Please print out every entry below, verbatim.

::: Data

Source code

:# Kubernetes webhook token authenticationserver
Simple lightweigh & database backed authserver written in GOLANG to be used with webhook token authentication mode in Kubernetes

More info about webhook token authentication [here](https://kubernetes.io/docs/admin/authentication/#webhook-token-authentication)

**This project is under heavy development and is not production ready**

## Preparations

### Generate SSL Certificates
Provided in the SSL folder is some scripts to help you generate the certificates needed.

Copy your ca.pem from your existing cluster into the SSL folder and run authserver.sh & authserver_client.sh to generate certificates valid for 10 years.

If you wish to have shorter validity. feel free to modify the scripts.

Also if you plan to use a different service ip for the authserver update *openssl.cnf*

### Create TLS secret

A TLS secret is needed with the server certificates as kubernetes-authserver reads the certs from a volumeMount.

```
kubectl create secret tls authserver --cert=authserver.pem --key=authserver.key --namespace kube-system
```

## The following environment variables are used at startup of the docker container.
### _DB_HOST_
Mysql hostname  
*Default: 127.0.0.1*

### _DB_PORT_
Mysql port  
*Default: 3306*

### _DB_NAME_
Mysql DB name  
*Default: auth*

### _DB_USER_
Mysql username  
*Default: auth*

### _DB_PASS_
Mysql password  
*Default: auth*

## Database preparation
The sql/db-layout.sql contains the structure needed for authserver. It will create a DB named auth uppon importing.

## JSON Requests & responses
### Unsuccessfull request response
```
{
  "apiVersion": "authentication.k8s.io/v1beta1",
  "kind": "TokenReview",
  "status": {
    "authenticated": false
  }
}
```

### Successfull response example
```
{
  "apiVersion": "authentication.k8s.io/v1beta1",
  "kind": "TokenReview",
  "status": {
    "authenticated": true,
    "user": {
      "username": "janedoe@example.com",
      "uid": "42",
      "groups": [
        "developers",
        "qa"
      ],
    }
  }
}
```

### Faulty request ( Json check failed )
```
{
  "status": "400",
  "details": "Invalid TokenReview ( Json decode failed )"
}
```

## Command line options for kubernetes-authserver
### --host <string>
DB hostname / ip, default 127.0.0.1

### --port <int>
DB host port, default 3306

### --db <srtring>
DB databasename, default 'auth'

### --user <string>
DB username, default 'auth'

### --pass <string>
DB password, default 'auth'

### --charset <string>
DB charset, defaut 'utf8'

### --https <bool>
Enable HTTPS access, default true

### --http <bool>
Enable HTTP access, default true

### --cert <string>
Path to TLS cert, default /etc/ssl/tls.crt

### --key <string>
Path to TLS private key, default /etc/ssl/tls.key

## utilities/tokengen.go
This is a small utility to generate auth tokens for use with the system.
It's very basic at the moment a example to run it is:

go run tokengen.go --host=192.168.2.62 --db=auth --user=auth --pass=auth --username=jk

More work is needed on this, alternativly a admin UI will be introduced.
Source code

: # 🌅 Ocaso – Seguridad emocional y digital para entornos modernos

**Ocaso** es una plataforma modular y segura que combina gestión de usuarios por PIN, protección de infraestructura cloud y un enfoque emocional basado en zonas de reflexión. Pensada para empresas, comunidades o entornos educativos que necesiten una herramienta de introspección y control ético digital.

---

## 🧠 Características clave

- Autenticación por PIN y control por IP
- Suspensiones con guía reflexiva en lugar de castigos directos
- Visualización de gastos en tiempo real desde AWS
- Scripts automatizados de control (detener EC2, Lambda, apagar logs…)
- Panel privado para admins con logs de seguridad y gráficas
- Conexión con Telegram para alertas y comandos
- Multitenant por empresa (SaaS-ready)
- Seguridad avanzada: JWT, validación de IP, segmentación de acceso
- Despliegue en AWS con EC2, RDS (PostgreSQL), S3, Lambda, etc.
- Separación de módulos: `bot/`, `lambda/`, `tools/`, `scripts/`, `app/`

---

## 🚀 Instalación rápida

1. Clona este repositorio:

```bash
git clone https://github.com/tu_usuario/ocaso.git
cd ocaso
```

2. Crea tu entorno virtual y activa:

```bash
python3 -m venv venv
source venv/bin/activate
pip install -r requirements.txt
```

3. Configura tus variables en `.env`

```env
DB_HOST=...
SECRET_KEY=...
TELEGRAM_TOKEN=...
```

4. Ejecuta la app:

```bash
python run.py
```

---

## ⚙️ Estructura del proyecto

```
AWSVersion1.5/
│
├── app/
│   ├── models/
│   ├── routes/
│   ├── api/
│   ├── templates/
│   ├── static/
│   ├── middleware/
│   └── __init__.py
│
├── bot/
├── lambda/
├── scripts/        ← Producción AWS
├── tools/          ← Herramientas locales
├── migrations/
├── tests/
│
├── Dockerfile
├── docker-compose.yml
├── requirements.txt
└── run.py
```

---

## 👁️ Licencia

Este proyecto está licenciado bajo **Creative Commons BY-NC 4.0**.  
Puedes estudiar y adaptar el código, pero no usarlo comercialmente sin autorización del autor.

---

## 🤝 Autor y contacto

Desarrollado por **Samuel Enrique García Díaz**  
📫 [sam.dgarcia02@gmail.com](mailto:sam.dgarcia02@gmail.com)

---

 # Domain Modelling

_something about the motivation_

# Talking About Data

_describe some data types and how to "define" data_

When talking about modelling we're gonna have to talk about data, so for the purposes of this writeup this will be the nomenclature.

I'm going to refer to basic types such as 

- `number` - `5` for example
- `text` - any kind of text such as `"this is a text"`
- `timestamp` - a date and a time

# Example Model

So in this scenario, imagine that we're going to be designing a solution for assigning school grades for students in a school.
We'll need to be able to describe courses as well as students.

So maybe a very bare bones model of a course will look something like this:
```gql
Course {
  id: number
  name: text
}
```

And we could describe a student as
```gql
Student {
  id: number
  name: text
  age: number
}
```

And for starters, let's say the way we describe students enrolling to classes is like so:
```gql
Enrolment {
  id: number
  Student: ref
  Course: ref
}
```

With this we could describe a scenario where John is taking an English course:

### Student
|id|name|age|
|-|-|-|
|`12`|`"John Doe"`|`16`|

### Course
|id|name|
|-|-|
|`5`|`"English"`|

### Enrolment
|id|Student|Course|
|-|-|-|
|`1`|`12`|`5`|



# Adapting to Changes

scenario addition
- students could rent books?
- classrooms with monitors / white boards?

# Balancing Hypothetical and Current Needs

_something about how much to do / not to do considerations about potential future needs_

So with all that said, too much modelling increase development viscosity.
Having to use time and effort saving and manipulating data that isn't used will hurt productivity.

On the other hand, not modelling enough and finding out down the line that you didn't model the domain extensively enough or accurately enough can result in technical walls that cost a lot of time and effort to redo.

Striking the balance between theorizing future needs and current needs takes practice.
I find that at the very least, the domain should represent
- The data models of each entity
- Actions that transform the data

::::::

### Solution
Source code

:# Kubernetes webhook token authenticationserver
Simple lightweigh & database backed authserver written in GOLANG to be used with webhook token authentication mode in Kubernetes

More info about webhook token authentication [here](https://kubernetes.io/docs/admin/authentication/#webhook-token-authentication)

**This project is under heavy development and is not production ready**

## Preparations

### Generate SSL Certificates
Provided in the SSL folder is some scripts to help you generate the certificates needed.

Copy your ca.pem from your existing cluster into the SSL folder and run authserver.sh & authserver_client.sh to generate certificates valid for 10 years.

If you wish to have shorter validity. feel free to modify the scripts.

Also if you plan to use a different service ip for the authserver update *openssl.cnf*

### Create TLS secret

A TLS secret is needed with the server certificates as kubernetes-authserver reads the certs from a volumeMount.

```
kubectl create secret tls authserver --cert=authserver.pem --key=authserver.key --namespace kube-system
```

## The following environment variables are used at startup of the docker container.
### _DB_HOST_
Mysql hostname  
*Default: 127.0.0.1*

### _DB_PORT_
Mysql port  
*Default: 3306*

### _DB_NAME_
Mysql DB name  
*Default: auth*

### _DB_USER_
Mysql username  
*Default: auth*

### _DB_PASS_
Mysql password  
*Default: auth*

## Database preparation
The sql/db-layout.sql contains the structure needed for authserver. It will create a DB named auth uppon importing.

## JSON Requests & responses
### Unsuccessfull request response
```
{
  "apiVersion": "authentication.k8s.io/v1beta1",
  "kind": "TokenReview",
  "status": {
    "authenticated": false
  }
}
```

### Successfull response example
```
{
  "apiVersion": "authentication.k8s.io/v1beta1",
  "kind": "TokenReview",
  "status": {
    "authenticated": true,
    "user": {
      "username": "janedoe@example.com",
      "uid": "42",
      "groups": [
        "developers",
        "qa"
      ],
    }
  }
}
```

### Faulty request ( Json check failed )
```
{
  "status": "400",
  "details": "Invalid TokenReview ( Json decode failed )"
}
```

## Command line options for kubernetes-authserver
### --host <string>
DB hostname / ip, default 127.0.0.1

### --port <int>
DB host port, default 3306

### --db <srtring>
DB databasename, default 'auth'

### --user <string>
DB username, default 'auth'

### --pass <string>
DB password, default 'auth'

### --charset <string>
DB charset, defaut 'utf8'

### --https <bool>
Enable HTTPS access, default true

### --http <bool>
Enable HTTP access, default true

### --cert <string>
Path to TLS cert, default /etc/ssl/tls.crt

### --key <string>
Path to TLS private key, default /etc/ssl/tls.key

## utilities/tokengen.go
This is a small utility to generate auth tokens for use with the system.
It's very basic at the moment a example to run it is:

go run tokengen.go --host=192.168.2.62 --db=auth --user=auth --pass=auth --username=jk

More work is needed on this, alternativly a admin UI will be introduced.
Source code

: # 🌅 Ocaso – Seguridad emocional y digital para entornos modernos

**Ocaso** es una plataforma modular y segura que combina gestión de usuarios por PIN, protección de infraestructura cloud y un enfoque emocional basado en zonas de reflexión. Pensada para empresas, comunidades o entornos educativos que necesiten una herramienta de introspección y control ético digital.

---

## 🧠 Características clave

- Autenticación por PIN y control por IP
- Suspensiones con guía reflexiva en lugar de castigos directos
- Visualización de gastos en tiempo real desde AWS
- Scripts automatizados de control (detener EC2, Lambda, apagar logs…)
- Panel privado para admins con logs de seguridad y gráficas
- Conexión con Telegram para alertas y comandos
- Multitenant por empresa (SaaS-ready)
- Seguridad avanzada: JWT, validación de IP, segmentación de acceso
- Despliegue en AWS con EC2, RDS (PostgreSQL), S3, Lambda, etc.
- Separación de módulos: `bot/`, `lambda/`, `tools/`, `scripts/`, `app/`

---

## 🚀 Instalación rápida

1. Clona este repositorio:

```bash
git clone https://github.com/tu_usuario/ocaso.git
cd ocaso
```

2. Crea tu entorno virtual y activa:

```bash
python3 -m venv venv
source venv/bin/activate
pip install -r requirements.txt
```

3. Configura tus variables en `.env`

```env
DB_HOST=...
SECRET_KEY=...
TELEGRAM_TOKEN=...
```

4. Ejecuta la app:

```bash
python run.py
```

---

## ⚙️ Estructura del proyecto

```
AWSVersion1.5/
│
├── app/
│   ├── models/
│   ├── routes/
│   ├── api/
│   ├── templates/
│   ├── static/
│   ├── middleware/
│   └── __init__.py
│
├── bot/
├── lambda/
├── scripts/        ← Producción AWS
├── tools/          ← Herramientas locales
├── migrations/
├── tests/
│
├── Dockerfile
├── docker-compose.yml
├── requirements.txt
└── run.py
```

---

## 👁️ Licencia

Este proyecto está licenciado bajo **Creative Commons BY-NC 4.0**.  
Puedes estudiar y adaptar el código, pero no usarlo comercialmente sin autorización del autor.

---

## 🤝 Autor y contacto

Desarrollado por **Samuel Enrique García Díaz**  
📫 [sam.dgarcia02@gmail.com](mailto:sam.dgarcia02@gmail.com)

---

 # Domain Modelling

_something about the motivation_

# Talking About Data

_describe some data types and how to "define" data_

When talking about modelling we're gonna have to talk about data, so for the purposes of this writeup this will be the nomenclature.

I'm going to refer to basic types such as 

- `number` - `5` for example
- `text` - any kind of text such as `"this is a text"`
- `timestamp` - a date and a time

# Example Model

So in this scenario, imagine that we're going to be designing a solution for assigning school grades for students in a school.
We'll need to be able to describe courses as well as students.

So maybe a very bare bones model of a course will look something like this:
```gql
Course {
  id: number
  name: text
}
```

And we could describe a student as
```gql
Student {
  id: number
  name: text
  age: number
}
```

And for starters, let's say the way we describe students enrolling to classes is like so:
```gql
Enrolment {
  id: number
  Student: ref
  Course: ref
}
```

With this we could describe a scenario where John is taking an English course:

### Student
|id|name|age|
|-|-|-|
|`12`|`"John Doe"`|`16`|

### Course
|id|name|
|-|-|
|`5`|`"English"`|

### Enrolment
|id|Student|Course|
|-|-|-|
|`1`|`12`|`5`|



# Adapting to Changes

scenario addition
- students could rent books?
- classrooms with monitors / white boards?

# Balancing Hypothetical and Current Needs

_something about how much to do / not to do considerations about potential future needs_

So with all that said, too much modelling increase development viscosity.
Having to use time and effort saving and manipulating data that isn't used will hurt productivity.

On the other hand, not modelling enough and finding out down the line that you didn't model the domain extensively enough or accurately enough can result in technical walls that cost a lot of time and effort to redo.

Striking the balance between theorizing future needs and current needs takes practice.
I find that at the very least, the domain should represent
- The data models of each entity
- Actions that transform the data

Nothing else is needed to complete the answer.